糖尿病小鼠胰岛β细胞结构的光镜和电镜研究

目的观察2型糖尿病模型db/db小鼠胰岛β细胞的超微结构、胰岛素表达及数量变化,探讨β细胞的病理改变与2型糖尿病病因的关系。方法分别选取3、5、8月龄尾静脉空腹血糖高于10.1mmol/L,且肥胖的db/db自发性糖尿病小鼠,每组8只,作为糖尿病组;选取相应年龄段尾静脉空腹血糖低于6.0mmol/L,体重正常的db/+m表型正常小鼠,每组8只,作为对照组。于相应年龄段取胰尾,用于透射电镜观察、免疫组织化学观察和图像分析。结果电镜下随病情进展,db/db小鼠胰岛β细胞内的分泌颗粒数量明显减少,有的细胞甚至缺如,致密芯电子密度降低,β细胞可见凋亡的早期改变以及细胞核和细胞器的病理改变,细胞间髓样小体增多。免疫组织化学显示同月龄糖尿病组小鼠胰岛β细胞阳性率和胰岛素蛋白平均光密度值(OD值)低于相应对照组(p<0.05),且随着病程的进展,db/db小鼠胰岛β细胞阳性率和胰岛素表达呈现递减趋势(p<0.05)。
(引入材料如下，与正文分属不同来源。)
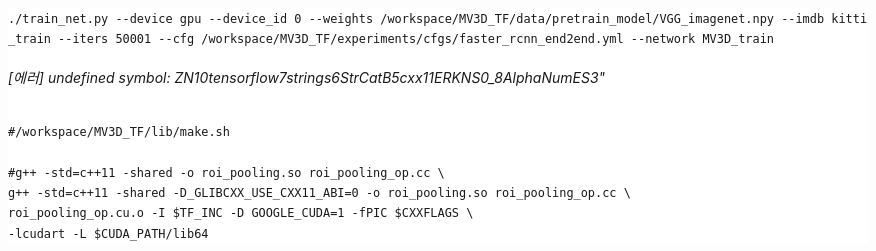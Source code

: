 


`./train_net.py --device gpu --device_id 0 --weights /workspace/MV3D_TF/data/pretrain_model/VGG_imagenet.npy --imdb kitti_train --iters 50001 --cfg /workspace/MV3D_TF/experiments/cfgs/faster_rcnn_end2end.yml --network MV3D_train`


###### [에러] undefined symbol: ZN10tensorflow7strings6StrCatB5cxx11ERKNS0_8AlphaNumES3"
```
#/workspace/MV3D_TF/lib/make.sh

#g++ -std=c++11 -shared -o roi_pooling.so roi_pooling_op.cc \
g++ -std=c++11 -shared -D_GLIBCXX_USE_CXX11_ABI=0 -o roi_pooling.so roi_pooling_op.cc \
roi_pooling_op.cu.o -I $TF_INC -D GOOGLE_CUDA=1 -fPIC $CXXFLAGS \
-lcudart -L $CUDA_PATH/lib64

```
结论2型糖尿病β细胞的超微结构遭到破坏,引起β细胞合成分泌胰岛素障碍和数量减少,与2型糖尿病病情的轻重有关,反映了2型糖尿病病程不同阶段的病机特点。

The Structure of Pancreatic Islet βCells in Diabetic Mice by LM and TEM

Objective To observe and analyze the ultrastructure and insulin expression changes in pancreatic islet beta cells of spontaneous db/db diabetic mice as the disease developed, and explore their relationship with pathogeny of type 2 diabetes mellitus(T2DM). Methods 3, 5, 8 month-old obese db/db mice with fasting blood glucose(FBG)more than 10.0mmol/L were selected(24mice), the age-matched normal weight db/ m mice with FBG less than 6.0mmol/L as the control group(24mice). The tails of pancreas were excised and observed by light microscope (LM) and transmission electron microscope (TEM). Results The number of secretory granules in beta cell cytoplasm of db/db mouse was significantly decreased or absent, and the electron-density of dense core in the secretory granule decreased as well, with early apoptosis and pathologic changes of nucleus and organelles and increased myelin-bodies between insular cells. The positive rates of beta cells and optical density average(OD) of insulin positive cells were significantly decreased in diabetic mice than in control mice(p< 0.05), with the decreased trend as the progress of the spontaneous diabetes. Conclusion The ultrastructural and quantitative changes of pancreatic islet beta cells in db/db diabetic mice cause synthesis and secretion dysfunction of insulin, which is related to the degree and different stages of 2-type diabetes mellitus.